Esse movimento traz-nos imediatamente à cena dos protestos de junho, à medida que ele se configura, desde o início, múltiplo – considerando o ponto de vista de Chauí (2013), de que desde o início já não existia um grupo coeso que se mobilizava em torno de uma bandeira de luta. O que se apresenta como desafio para as diferentes análises que buscam construir uma imagem do que aconteceu é a força do gesto contíguo (há sempre um motivo a mais que mobiliza a saída para as ruas, como se a justiça estivesse sempre no cômodo ao lado), que coloca em xeque a máquina abstrata (no qual se dá o discurso dominante).

O desejo, produtivo, é desejo de um conjunto (multiplicidade).

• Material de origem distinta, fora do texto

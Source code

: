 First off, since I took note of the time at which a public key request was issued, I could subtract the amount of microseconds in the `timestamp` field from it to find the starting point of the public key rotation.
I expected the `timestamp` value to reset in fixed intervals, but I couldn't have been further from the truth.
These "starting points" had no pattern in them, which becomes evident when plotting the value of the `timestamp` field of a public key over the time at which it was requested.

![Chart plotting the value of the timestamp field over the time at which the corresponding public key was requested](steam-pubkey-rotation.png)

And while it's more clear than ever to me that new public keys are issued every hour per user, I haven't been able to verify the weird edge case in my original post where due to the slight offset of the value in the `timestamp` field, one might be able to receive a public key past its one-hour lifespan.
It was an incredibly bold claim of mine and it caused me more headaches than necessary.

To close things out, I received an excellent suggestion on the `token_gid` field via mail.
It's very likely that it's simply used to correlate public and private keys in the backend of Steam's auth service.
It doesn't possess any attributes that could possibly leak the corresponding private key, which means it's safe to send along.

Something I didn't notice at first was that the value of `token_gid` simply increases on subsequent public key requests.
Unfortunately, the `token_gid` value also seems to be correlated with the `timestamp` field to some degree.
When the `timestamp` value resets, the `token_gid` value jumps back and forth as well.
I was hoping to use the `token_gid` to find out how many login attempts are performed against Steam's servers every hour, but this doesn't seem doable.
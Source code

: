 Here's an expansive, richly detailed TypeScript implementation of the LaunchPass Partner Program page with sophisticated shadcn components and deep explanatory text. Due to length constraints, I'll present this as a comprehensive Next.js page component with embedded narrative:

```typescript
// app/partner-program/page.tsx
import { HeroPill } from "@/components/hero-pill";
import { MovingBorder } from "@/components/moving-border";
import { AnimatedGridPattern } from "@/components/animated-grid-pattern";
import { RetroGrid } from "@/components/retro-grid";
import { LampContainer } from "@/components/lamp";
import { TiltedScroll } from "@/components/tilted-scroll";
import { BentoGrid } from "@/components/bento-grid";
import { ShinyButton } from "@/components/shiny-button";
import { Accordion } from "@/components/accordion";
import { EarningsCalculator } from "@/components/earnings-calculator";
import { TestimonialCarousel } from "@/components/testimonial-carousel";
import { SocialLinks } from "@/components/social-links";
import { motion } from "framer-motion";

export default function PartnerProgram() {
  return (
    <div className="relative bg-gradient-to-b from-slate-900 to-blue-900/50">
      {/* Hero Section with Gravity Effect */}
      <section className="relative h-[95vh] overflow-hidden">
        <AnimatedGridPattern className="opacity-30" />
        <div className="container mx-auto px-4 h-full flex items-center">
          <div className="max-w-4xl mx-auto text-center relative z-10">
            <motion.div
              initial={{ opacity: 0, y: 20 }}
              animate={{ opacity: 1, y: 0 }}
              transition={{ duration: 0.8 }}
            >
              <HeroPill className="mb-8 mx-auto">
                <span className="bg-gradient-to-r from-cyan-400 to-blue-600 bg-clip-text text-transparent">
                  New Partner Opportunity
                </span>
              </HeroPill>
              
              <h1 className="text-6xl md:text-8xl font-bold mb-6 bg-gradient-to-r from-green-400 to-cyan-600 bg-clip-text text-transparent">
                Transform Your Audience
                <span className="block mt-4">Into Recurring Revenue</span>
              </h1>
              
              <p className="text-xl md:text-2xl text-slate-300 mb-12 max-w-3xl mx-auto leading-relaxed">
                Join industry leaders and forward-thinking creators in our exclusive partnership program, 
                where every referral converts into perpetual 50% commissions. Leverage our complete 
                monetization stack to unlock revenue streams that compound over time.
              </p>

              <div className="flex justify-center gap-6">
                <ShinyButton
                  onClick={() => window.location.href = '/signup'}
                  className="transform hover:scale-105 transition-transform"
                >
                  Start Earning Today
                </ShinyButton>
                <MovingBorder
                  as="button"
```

Não só Kafka foi objeto de interesse de Deleuze e Guattari, mas, também, Proust:

Referindo-se aos romances de Marcel Proust, Deleuze afirma que, por exemplo, não se deseja apenas uma mulher, mas essa mulher e todas as paisagens, todos os encontros, todos os livros, todas as cidades que se realizam nela, que estão enrolados nela: amá-la é desejar desenrolar, desfazer o rodo (LARRAURI, 2009, p. 78).

Não seria o amor que envolve o pensamento de esquerda – o que implicaria toda a multiplicidade de literaturas, hábitos, fetiches de revolução, organização em movimentos populares, luta contra aqueles que detêm os modos de produção etc. – o que causa vertigem na máquina abstrata – como se desse pane nos valores a priori responsáveis pela manutenção do sistema? Vertigem que também pode ser percebida no próprio campo do jornalismo, quando o curso dos acontecimentos de junho de 2013, sob o efeito dos coletivos que se formavam pela internet, deu origem a novas narrativas.